Dance Your Latents: Consistent Dance Generation through Spatial-temporal Subspace Attention Guided by Motion Flow
Haipeng Fang, Zhihao Sun, Ziyao Huang, Fan Tang, Juan Cao, Sheng Tang

TL;DR
This paper introduces Dance-Your-Latents, a novel framework that enhances the spatiotemporal consistency of dance video generation by using spatial-temporal subspace attention guided by motion flow, reducing artifacts like flickering.
Contribution
The paper proposes a new spatial-temporal subspace attention mechanism and motion flow guided alignment to improve dance video coherence in generative models.
Findings
Significantly improves spatiotemporal consistency in generated dance videos
Reduces artifacts such as ghosting and flickering
Demonstrates effectiveness on TikTok dataset
Abstract
The advancement of generative AI has extended to the realm of Human Dance Generation, demonstrating superior generative capacities.
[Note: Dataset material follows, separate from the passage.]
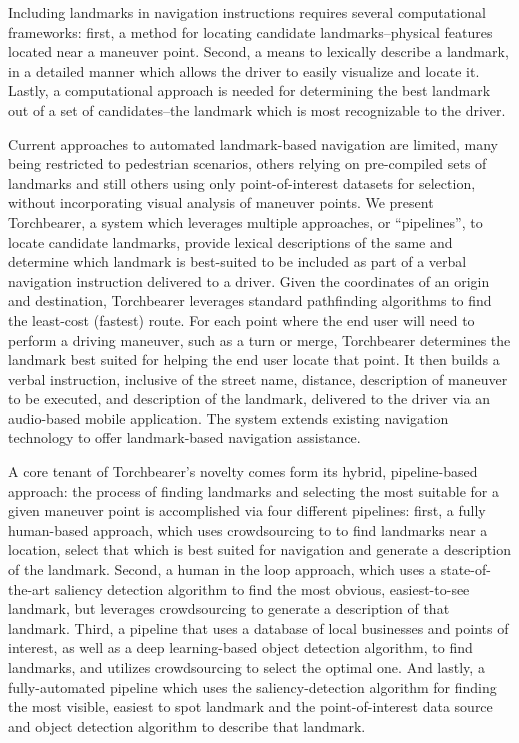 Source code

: Including landmarks in navigation instructions requires several computational frameworks: first, a method for locating candidate landmarks--physical features located near a maneuver point. Second, a means to lexically describe a landmark, in a detailed manner which allows the driver to easily visualize and locate it. Lastly, a computational approach is needed for determining the best landmark out of a set of candidates--the landmark which is most recognizable to the driver. 

Current approaches to automated landmark-based navigation are limited, many being restricted to pedestrian scenarios, others relying on pre-compiled sets of landmarks and still others using only point-of-interest datasets for selection, without incorporating visual analysis of maneuver points. We present Torchbearer, a system which leverages multiple approaches, or “pipelines”, to locate candidate landmarks, provide lexical descriptions of the same and determine which landmark is best-suited to be included as part of a verbal navigation instruction delivered to a driver. Given the coordinates of an origin and destination, Torchbearer leverages standard pathfinding algorithms to find the least-cost (fastest) route. For each point where the end user will need to perform a driving maneuver, such as a turn or merge, Torchbearer determines the landmark best suited for helping the end user locate that point. It then builds a verbal instruction, inclusive of the street name, distance, description of maneuver to be executed, and description of the landmark, delivered to the driver via an audio-based mobile application. The system extends existing navigation technology to offer landmark-based navigation assistance.
 
A core tenant of Torchbearer's novelty comes form its hybrid, pipeline-based approach: the process of finding landmarks and selecting the most suitable for a given maneuver point is accomplished via four different pipelines: first, a fully human-based approach, which uses crowdsourcing to to find landmarks near a location, select that which is best suited for navigation and generate a description of the landmark. Second, a human in the loop approach, which uses a state-of-the-art saliency detection algorithm to find the most obvious, easiest-to-see landmark, but leverages crowdsourcing to generate a description of that landmark. Third, a pipeline that uses a database of local businesses and points of interest, as well as a deep learning-based object detection algorithm, to find landmarks, and utilizes crowdsourcing to select the optimal one. And lastly, a fully-automated pipeline which uses the saliency-detection algorithm for finding the most visible, easiest to spot landmark and the point-of-interest data source and object detection algorithm to describe that landmark.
However, current methods still exhibit deficiencies in achieving spatiotemporal consistency, resulting in artifacts like ghosting, flickering, and incoherent motions. In this paper, we present Dance-Your-Latents, a framework that makes latents dance coherently following motion flow to generate consistent dance videos. Firstly, considering that each constituent element moves within a confined space, we introduce spatial-temporal subspace-attention blocks that decompose the global space into a combination of regular subspaces and efficiently model the spatiotemporal consistency within these subspaces. This module enables each patch pay attention to adjacent areas, mitigating the excessive dispersion of long-range attention. Furthermore, observing that body…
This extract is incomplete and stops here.